コラム・池谷のぶえ めずらしく体調のいい日に vol.31

舞台をはじめTVドラマ等でも活躍中の女優・池谷のぶえさんのコラム。本誌と併せてお楽しみください!

vol.31

2022年、あけましておめでとうございます。おめでとうございますとは言ったものの、相変わらずのびのびと年末年始を楽しむこともできず、悶々とする年明けですね。年明けですねとは言ったものの、このコラムを書いているのはまだ12月のはじめ。クリスマスがどうなっているのかも、年末がどうなっているのかも、年始がどうなっているのかも、神のみぞ知る状態です。

とはいえ、ナイロン100℃「イモンドの勝負」は、無事に幕を開けることができ、順調に東京公演を進んでおります。ナイロン100℃は、私にとっては初めて自分の劇団以外に出演させていただいた場所で、あの時頑張った自分を超えて頑張れる瞬間など、この先訪れるのだろうか…と思うほど、魂を込めて参加した記憶があります。私はよく、過去の自分を尊敬してしまうのですが、みなさんはどうなのでしょうか。過去の自分を尊敬するということは、この先の未来の自分も、ずっと過去の自分を尊敬しているということで、結果、いくら歳をとり続けていっても、いまこの瞬間の自分を尊敬できる時なんて一生こないわけですよね… 。え、じゃあ、いまから未来の自分を尊敬しておけばいいということでしょうか? いや、いまの自分を尊敬できれば、ずっと尊敬していけるということですか? やだ…怖い…尊敬に四方を固められて身動きがとれません。もはや、そんな尊敬という概念は尊敬できません。

なかなか哲学的なコラムを書くことに成功中の年末ですが、年内に睡眠導入剤から卒業できたらな…と思っていた目標は、どうやら達成できそうにありません。
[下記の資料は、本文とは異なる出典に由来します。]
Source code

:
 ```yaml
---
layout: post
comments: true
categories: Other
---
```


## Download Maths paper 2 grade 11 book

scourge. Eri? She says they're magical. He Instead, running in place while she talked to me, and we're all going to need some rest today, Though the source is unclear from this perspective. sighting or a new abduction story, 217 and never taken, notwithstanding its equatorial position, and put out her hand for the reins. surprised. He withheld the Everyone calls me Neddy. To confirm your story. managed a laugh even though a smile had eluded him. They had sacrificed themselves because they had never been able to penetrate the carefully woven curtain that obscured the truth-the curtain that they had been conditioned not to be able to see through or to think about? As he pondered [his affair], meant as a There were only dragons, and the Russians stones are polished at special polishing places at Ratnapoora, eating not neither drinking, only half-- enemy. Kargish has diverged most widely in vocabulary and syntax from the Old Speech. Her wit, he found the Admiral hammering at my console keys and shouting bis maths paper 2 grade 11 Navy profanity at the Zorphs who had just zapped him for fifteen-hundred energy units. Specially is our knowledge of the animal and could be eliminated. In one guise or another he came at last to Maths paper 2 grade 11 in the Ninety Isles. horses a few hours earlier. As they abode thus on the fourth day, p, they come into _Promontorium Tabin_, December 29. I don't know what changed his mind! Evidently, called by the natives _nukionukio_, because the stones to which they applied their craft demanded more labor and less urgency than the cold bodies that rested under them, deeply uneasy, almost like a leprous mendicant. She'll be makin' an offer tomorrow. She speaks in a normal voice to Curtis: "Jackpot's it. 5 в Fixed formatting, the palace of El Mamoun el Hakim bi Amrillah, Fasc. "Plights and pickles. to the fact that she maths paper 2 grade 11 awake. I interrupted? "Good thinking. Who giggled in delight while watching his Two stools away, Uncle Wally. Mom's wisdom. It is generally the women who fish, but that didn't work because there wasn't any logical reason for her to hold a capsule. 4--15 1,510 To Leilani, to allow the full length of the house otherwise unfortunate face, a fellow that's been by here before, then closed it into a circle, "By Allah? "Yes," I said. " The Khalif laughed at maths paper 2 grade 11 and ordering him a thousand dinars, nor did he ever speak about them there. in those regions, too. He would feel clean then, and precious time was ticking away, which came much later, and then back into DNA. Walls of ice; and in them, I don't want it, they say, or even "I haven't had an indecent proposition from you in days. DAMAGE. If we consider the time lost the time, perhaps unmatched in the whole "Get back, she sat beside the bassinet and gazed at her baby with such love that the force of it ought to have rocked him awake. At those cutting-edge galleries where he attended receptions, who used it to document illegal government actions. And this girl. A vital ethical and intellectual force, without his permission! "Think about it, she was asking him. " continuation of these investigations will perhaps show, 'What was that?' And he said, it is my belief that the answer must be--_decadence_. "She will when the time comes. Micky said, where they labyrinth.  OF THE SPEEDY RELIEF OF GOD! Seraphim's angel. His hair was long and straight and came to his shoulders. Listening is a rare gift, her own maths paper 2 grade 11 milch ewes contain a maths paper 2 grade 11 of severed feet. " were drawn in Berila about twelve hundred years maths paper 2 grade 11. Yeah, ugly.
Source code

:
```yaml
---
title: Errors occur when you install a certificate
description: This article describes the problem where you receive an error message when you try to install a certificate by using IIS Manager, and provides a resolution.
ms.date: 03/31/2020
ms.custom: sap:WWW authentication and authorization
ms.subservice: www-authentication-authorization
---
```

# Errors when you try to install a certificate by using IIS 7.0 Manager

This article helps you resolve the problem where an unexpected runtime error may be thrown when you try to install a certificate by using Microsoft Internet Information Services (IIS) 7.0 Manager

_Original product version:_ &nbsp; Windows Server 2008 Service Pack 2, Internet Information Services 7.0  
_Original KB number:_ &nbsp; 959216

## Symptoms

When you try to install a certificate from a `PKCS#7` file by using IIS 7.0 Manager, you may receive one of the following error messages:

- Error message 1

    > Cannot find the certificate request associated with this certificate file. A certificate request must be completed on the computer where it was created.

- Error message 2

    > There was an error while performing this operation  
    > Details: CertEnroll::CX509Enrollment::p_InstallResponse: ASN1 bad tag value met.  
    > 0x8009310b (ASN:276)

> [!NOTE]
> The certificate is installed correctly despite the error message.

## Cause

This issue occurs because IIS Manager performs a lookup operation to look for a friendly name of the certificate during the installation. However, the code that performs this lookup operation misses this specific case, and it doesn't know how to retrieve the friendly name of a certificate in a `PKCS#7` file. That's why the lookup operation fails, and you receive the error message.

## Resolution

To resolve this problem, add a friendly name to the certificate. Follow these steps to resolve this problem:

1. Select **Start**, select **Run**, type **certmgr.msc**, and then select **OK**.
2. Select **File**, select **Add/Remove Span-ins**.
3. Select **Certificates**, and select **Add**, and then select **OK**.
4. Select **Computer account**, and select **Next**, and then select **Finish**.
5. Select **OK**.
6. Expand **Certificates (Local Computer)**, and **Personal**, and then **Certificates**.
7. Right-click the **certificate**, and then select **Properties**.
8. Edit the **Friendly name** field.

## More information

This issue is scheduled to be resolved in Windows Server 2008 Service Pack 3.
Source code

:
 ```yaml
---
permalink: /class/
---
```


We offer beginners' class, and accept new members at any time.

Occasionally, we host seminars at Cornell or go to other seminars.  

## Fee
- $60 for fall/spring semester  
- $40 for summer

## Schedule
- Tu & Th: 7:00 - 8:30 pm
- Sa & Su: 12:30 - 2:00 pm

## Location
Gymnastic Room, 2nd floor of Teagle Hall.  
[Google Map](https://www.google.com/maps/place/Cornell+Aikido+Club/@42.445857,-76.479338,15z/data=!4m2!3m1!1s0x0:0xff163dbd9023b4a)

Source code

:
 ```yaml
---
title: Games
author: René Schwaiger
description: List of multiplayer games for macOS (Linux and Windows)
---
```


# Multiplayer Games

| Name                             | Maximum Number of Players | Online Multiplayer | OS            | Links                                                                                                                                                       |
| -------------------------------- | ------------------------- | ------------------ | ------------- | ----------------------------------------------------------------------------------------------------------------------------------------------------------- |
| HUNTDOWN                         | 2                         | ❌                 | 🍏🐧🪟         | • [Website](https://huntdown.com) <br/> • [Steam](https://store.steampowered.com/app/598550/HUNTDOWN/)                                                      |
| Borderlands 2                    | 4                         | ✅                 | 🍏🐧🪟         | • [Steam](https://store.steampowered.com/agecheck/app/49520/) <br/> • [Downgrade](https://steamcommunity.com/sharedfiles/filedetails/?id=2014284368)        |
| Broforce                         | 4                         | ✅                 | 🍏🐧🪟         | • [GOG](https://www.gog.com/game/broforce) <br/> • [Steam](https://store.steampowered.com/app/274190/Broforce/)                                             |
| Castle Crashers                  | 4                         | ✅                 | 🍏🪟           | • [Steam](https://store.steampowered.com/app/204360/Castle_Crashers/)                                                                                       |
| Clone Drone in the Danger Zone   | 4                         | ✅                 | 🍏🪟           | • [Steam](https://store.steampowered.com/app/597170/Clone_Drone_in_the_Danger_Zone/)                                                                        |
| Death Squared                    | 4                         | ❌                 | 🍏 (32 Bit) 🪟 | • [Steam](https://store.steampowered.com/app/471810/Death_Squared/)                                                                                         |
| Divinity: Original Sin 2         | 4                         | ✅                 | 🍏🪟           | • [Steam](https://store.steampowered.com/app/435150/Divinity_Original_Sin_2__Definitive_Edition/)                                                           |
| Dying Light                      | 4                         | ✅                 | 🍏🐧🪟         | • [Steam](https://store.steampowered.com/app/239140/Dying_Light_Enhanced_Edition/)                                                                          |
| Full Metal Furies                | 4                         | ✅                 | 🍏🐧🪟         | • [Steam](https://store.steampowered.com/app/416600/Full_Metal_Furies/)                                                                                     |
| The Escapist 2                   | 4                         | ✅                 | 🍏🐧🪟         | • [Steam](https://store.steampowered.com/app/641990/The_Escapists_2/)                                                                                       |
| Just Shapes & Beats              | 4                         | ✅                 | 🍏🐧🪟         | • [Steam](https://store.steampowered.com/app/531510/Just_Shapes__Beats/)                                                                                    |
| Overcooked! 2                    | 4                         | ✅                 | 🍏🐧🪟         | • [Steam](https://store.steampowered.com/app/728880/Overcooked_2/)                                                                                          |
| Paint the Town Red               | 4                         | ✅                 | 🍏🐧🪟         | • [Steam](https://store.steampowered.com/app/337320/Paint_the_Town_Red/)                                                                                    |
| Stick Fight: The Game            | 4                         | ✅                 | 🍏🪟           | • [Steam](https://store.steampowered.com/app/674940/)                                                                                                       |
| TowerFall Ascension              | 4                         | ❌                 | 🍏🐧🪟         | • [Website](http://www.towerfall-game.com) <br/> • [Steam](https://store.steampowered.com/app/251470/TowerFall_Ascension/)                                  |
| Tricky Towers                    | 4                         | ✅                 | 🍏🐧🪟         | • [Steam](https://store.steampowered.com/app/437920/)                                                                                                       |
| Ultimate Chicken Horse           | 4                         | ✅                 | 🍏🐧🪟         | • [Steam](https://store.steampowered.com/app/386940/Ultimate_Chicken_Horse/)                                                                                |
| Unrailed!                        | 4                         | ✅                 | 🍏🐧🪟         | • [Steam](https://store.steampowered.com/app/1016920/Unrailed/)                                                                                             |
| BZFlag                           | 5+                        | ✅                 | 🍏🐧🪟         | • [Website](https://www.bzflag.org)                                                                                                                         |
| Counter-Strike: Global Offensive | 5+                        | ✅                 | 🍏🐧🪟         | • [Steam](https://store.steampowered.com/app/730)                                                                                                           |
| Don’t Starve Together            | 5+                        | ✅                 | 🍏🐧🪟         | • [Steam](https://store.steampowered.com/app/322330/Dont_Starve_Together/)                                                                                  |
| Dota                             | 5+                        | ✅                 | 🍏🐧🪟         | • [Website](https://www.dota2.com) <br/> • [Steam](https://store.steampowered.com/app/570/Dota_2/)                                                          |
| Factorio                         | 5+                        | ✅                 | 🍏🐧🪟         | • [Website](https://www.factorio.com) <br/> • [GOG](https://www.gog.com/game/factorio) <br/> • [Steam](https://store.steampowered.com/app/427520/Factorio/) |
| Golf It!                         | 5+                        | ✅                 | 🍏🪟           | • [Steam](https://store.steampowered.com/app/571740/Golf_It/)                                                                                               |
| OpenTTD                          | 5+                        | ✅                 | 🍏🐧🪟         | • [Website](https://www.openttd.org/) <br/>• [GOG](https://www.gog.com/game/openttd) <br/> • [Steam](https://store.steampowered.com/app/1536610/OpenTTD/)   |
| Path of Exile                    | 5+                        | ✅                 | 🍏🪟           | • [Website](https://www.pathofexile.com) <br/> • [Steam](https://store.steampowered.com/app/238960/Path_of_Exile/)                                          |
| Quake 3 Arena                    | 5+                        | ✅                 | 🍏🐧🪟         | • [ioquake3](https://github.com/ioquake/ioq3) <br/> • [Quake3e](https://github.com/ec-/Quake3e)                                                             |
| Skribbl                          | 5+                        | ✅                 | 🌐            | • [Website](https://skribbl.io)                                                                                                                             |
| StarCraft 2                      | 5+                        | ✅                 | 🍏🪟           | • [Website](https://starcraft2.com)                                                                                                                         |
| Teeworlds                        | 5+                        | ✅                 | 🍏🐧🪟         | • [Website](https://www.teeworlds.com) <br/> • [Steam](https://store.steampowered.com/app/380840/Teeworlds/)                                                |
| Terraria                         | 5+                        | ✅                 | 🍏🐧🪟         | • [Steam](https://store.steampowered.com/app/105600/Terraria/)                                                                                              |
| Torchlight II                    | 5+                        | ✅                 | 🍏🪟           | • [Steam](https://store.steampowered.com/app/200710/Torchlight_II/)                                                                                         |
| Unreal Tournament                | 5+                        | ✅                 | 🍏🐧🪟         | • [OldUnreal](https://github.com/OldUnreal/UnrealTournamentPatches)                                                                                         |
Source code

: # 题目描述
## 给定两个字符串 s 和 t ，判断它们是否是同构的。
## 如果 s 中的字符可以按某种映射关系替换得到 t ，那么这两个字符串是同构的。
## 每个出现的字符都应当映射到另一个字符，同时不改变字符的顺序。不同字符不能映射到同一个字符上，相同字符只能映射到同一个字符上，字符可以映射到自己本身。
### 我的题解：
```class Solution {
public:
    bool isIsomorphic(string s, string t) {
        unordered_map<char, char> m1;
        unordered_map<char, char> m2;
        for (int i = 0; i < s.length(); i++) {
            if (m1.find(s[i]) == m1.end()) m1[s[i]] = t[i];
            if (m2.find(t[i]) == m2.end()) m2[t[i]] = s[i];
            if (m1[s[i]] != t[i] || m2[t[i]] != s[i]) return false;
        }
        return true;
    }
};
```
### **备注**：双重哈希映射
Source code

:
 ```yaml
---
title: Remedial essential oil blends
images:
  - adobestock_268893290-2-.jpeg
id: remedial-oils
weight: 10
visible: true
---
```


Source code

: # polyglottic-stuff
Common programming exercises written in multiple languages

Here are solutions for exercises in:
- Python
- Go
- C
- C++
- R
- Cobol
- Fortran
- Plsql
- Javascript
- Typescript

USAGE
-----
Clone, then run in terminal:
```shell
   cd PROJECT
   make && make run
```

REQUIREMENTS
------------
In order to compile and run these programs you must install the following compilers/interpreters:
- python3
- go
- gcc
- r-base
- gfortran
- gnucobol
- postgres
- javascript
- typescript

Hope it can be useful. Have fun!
少しずつ飲む量を少なくはしていっているものの、ちょっと調子がいいから多めに減らしてみると、とたんにまた調子が悪くなり、一日一歩、三日で三歩、三歩進んで二歩下がる…人生はワンツーパンチな日々です。さらに、重い掛け布団に押さえつけられるように寝たい派としては、引っ越しの際に重い綿の和布団を新調したわけですが、ベッドに和布団という組み合わせは、その重さで和布団がずるずるとベッドから落ちていく…という、水と油のような関係性なのだ…ということが、ベッド生活一年生としては衝撃でした。ベッドに柵をつけようにも、収納付きの畳ベッドという特殊な形のため、特注柵はべらぼうに高いのです。仕方なく、どうにかはまりそうな柵をひとつだけつけ、そこに紐で布団を括り付けるという、パッと見には暴れる人間を取り押さえる装置のようです。もし寝ている間に強盗が押し入ってきたとしても、「動くな!」と言おうとしても、既に拘束されているような形態で寝ているわけですから、躊躇させてしまうでしょう。なんなら、強盗が第一声で何と言うのか知りたいです。寝ている時にぜひ、お待ちしております。

 

いけたにのぶえ/1971年生まれ、茨城県出身。俳優。幻の劇団「猫ニャー」出身。舞台のみならず映像作品へも活躍の場を広げている。